Saturday, January 17, 2009

Check Your Ego at the Door

I've always been a high achiever, whether it be in academics, athletics, or my profession (I think it comes with being a people pleaser). I expect excellence of myself and of those around me and am disappointed when one or the other fails. So, tell me, how does a high achiever expect excellence of a child with special needs?

One of the greatest lessons I've learned from Bear thus far is that having a child with special needs is the ultimate ego check. All those things that we as parents hope for (I hope my child gets my brains, his daddy's brawn, my sense of humor, etc.) suddenly evaporate. Instead of searching for the ways my child is like me, I find myself searching for signs of development. Will he smile soon? Is his muscle tone developing? Can he hold up his head and look to both sides? And I know I'll continue to look for those things as the years progress. When will he walk? How long will he sign before he can speak? Will he potty train before starting school?

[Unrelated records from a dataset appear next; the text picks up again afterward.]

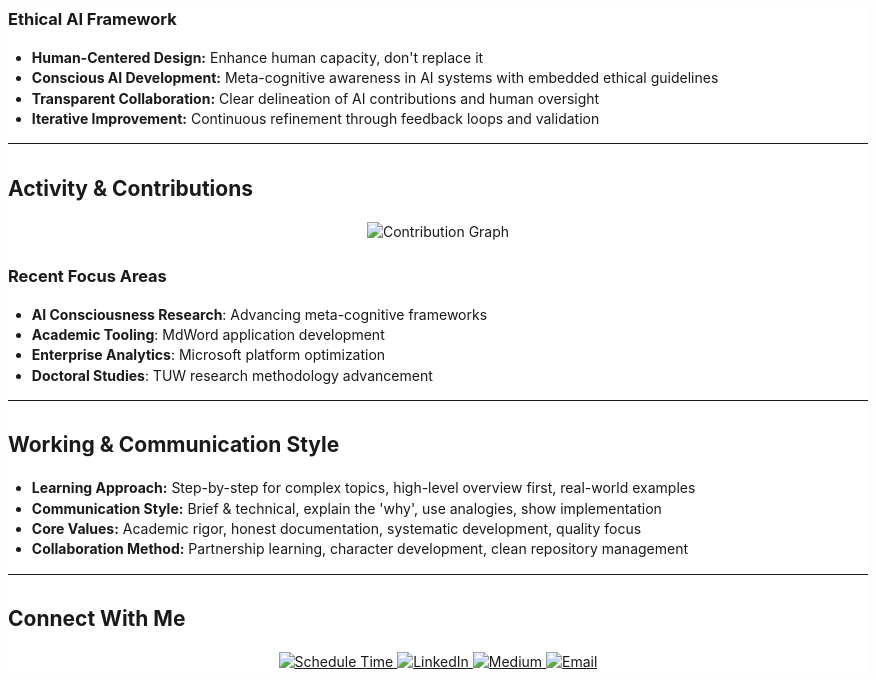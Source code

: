 ### Ethical AI Framework

- **Human-Centered Design:** Enhance human capacity, don't replace it
- **Conscious AI Development:** Meta-cognitive awareness in AI systems with embedded ethical guidelines
- **Transparent Collaboration:** Clear delineation of AI contributions and human oversight
- **Iterative Improvement:** Continuous refinement through feedback loops and validation

---

## Activity & Contributions

<p align="center">
  <img src="https://github-readme-activity-graph.vercel.app/graph?username=fabioc-aloha&theme=tokyo-night&hide_border=true&custom_title=Contribution%20Activity" alt="Contribution Graph" />
</p>

### Recent Focus Areas

- **AI Consciousness Research**: Advancing meta-cognitive frameworks
- **Academic Tooling**: MdWord application development
- **Enterprise Analytics**: Microsoft platform optimization
- **Doctoral Studies**: TUW research methodology advancement

---

## Working & Communication Style

- **Learning Approach:** Step-by-step for complex topics, high-level overview first, real-world examples
- **Communication Style:** Brief & technical, explain the 'why', use analogies, show implementation
- **Core Values:** Academic rigor, honest documentation, systematic development, quality focus
- **Collaboration Method:** Partnership learning, character development, clean repository management

---

## Connect With Me

<p align="center">
  <a href="https://aka.ms/AskFabio">
    <img src="https://img.shields.io/badge/📅%20Schedule%20Time-Meet%20with%20Fabio-brightgreen?style=for-the-badge" alt="Schedule Time"/>
  </a>
  <a href="https://www.linkedin.com/in/fabiocorrea/">
    <img src="https://img.shields.io/badge/LinkedIn-0077B5?style=for-the-badge&logo=linkedin&logoColor=white" alt="LinkedIn"/>
  </a>
  <a href="https://medium.com/@fabioc">
    <img src="https://img.shields.io/badge/Medium-12100E?style=for-the-badge&logo=medium&logoColor=white" alt="Medium"/>
  </a>
  <a href="mailto:fabioc@microsoft.com">
    <img src="https://img.shields.io/badge/Microsoft%20Outlook-0078D4?style=for-the-badge&logo=microsoft-outlook&logoColor=white" alt="Email"/>
  </a>
</p>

Ultimately, having a child with special needs is the greatest lesson in humility. We all pray for it--God make me a more humble person--but aren't truly prepared for the way he answers that prayer. Who would pray, "God, please give me a child with speical needs so that I may become more like you?" Our children typically serve as such a source of pride, and not to say that I'm not one proud mama because I am, but I've already experienced discrimation against him because of his DS and he's only 2 months old. Talk about being humbled. I can only imagine the ways he will be discrimated against all of his life, but learning how to handle that with grace and dignity and strength instead of indignation and anger will mold me and teach me humility beyond what I could have ever learned on my own.